Scottish Labour leader Anas Sarwar said the people of Scotland deserved more than “score-settling” and “old politics”.
He said: “We are still in the midst of a pandemic. Lives and livelihoods are still at risk.
“This election must be about our national recovery and the people of Scotland’s priorities, not the old arguments between personalities who believe their interest matters more than the national interest.”
Mr Salmond has insisted that Alba is not a threat to the SNP.
He said that under his leadership, the Alba Party was seeking to “build a supermajority for independence in the Scottish parliament”.
He said: “We intend to contribute policy ideas to assist Scotland’s economic recovery and to help build an independence platform to face the new political realities.”
He said Prime Minister Boris Johnson, who has already dismissed the SNP’s request for a second independence referendum, would “find it much more difficult to say no to a parliament and a country.”

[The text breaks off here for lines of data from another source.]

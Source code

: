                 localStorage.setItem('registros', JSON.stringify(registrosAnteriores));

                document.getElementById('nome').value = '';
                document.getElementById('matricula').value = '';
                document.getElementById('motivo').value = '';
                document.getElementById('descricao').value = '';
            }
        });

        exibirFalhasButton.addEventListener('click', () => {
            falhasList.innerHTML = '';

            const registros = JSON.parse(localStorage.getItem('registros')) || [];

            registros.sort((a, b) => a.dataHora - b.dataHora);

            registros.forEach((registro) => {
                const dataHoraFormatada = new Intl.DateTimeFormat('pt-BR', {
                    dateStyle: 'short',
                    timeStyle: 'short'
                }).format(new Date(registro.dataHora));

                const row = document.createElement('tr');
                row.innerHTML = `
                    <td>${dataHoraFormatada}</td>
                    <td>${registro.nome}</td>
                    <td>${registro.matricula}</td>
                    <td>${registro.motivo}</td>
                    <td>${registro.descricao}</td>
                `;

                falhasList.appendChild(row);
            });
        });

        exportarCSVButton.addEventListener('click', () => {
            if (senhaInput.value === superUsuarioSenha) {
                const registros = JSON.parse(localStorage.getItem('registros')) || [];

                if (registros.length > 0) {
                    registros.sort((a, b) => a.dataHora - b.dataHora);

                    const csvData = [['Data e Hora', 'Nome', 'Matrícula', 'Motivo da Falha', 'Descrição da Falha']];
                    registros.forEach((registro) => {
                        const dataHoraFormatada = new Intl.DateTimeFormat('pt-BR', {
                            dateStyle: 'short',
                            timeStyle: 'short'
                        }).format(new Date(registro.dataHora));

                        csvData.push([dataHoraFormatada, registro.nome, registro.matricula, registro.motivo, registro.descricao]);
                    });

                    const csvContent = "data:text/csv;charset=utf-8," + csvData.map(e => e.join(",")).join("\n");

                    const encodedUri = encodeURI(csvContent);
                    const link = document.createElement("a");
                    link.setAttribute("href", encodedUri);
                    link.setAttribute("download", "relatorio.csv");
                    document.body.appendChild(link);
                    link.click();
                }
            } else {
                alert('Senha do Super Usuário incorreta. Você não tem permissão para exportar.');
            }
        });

The Scottish Liberal Democrats chair Alistair Carmichael MP said the move was evidence of feuding within the Nationalist movement.
He said: “There are no questions about Scotland’s future to which Alex Salmond is the answer.
“This astonishing announcement shows just how divided the SNP are. A few years ago no one could have imagined that the former first minister and his protege would be at one another’s throats.”
The Scottish Greens’ Ross Greer told the BBC News Channel: “This is the very public meltdown of a thoroughly disgraced individual.”